While one can make the argument that this does not necessarily mean the system will affect every American citizen, regardless of his or her activities or standing in the criminal justice system, one has to admit that the potential is certainly there.
In this day and age, when government is too vast and too many operations and actions are being undertaken in secret in the name of “national security,” we must realize that this is potentially opening the door for a very Orwellian state and system in this country.
While it is probably impossible to find people who disagree with the notion that we need to implement new measures to combat and prevent terrorism and crime, it seems far-fetched to assume that these same people would agree with actions such as these, which have far greater impacts on society as a whole.

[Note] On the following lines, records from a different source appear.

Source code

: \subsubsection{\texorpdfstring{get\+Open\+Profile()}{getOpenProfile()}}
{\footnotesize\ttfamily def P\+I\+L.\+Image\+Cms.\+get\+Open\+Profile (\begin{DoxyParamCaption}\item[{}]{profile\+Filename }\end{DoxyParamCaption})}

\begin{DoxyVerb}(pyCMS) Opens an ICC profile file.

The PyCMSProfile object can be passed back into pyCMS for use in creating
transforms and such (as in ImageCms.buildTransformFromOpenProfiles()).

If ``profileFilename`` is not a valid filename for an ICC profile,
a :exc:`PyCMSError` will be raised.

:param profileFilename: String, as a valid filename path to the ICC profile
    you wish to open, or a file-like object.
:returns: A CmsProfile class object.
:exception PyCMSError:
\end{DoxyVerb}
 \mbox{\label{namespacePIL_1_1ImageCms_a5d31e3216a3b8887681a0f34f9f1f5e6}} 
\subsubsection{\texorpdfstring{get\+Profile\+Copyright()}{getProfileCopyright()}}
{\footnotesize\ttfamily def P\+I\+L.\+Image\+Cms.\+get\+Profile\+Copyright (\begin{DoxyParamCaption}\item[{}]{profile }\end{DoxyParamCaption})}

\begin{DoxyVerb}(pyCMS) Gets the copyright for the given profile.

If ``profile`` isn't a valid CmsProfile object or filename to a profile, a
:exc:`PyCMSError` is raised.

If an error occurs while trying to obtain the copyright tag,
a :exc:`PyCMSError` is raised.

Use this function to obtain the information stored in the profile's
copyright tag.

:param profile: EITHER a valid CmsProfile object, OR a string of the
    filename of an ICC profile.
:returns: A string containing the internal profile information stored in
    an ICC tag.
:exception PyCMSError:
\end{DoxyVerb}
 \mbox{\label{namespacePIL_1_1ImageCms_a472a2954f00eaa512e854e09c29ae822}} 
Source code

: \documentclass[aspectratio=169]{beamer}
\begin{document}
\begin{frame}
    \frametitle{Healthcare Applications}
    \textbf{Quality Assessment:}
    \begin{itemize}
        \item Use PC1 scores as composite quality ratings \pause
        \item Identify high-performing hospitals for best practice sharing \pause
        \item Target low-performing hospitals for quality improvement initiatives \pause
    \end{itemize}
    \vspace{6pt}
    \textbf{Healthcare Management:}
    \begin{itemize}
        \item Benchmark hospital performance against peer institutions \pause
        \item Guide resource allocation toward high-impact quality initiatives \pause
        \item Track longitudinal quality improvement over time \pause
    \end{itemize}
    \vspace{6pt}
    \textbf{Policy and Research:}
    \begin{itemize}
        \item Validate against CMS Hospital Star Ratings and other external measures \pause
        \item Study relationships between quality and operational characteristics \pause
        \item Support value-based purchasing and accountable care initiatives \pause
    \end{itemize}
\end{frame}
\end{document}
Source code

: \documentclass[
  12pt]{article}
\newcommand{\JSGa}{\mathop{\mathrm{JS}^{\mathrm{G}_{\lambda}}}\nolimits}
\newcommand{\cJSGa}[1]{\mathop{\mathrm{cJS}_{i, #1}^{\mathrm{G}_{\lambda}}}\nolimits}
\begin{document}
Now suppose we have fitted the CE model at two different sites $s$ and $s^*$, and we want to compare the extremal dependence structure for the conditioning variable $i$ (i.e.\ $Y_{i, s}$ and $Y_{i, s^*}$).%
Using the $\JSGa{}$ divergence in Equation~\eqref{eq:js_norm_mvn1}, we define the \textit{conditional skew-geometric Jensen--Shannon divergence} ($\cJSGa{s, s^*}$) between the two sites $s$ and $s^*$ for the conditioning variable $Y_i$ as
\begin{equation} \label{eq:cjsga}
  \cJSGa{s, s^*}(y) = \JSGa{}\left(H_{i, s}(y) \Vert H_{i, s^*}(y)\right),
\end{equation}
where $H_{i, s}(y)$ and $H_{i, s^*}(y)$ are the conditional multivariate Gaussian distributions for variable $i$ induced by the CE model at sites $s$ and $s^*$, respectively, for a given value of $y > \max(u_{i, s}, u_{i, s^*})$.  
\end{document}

Certainly I’m not out committing atrocious crimes such as rape and murder, and would have no reason to be fearful of the government having my biometric data on file to link me to these crimes, but is it wrong to want, or even expect, some reasonable amount of privacy in my daily life?
This revelation, coupled with other actions and discussions on the part of the government, is leading us in a direction that just doesn’t seem too comfortable and compatible with our notions of liberty, privacy and freedom. In the past few years the government has discussed and implemented plans for a National ID Card.
There is ongoing discussion about fencing off our borders to keep outsiders out (but perhaps also to keep insiders in?). And who can ignore the depth and secrecy of the NSA’s wiretapping program, which has caused considerable controversy even within the government.
We must be aware of the potential for mistakes to be made with systems such as this. How can we know for certain that the government won’t suspect a person of having ties to a terrorist or terrorist organization, only to later find out that they don’t and that all the private and personal information which has been collected about this person does not aid the government in its endeavors? And what would become of this information? Surely the government wouldn’t want to simply destroy it, because it may help them later, should they ever have a reason to identify or track this person down.
Now why couldn’t they just use this same justification for everyone, as an excuse to know where anyone is at any time? The truth is, they could, and this is why this system should be frightening to many people, not just to so-called “privacy advocates.” Do you really want the government to know when you’re engaging in … ahem … marital relations with your spouse? Even worse, would you want the government to know if you’re doing the same with someone other than your spouse (not that I advocate this at all, but we’re speaking hypothetically here)? I didn’t think so.
Based on these new revelations, we need to ask ourselves how much of our liberties and freedoms we are willing to give up in the name of “national security.”
It is wise to remember the words of Benjamin Franklin when considering this situation: “They that give up liberty to obtain a little temporary safety deserve neither liberty nor safety.” Are we moving towards a “more secure” and “safer” society, or are we moving towards the end of “society” as we know it?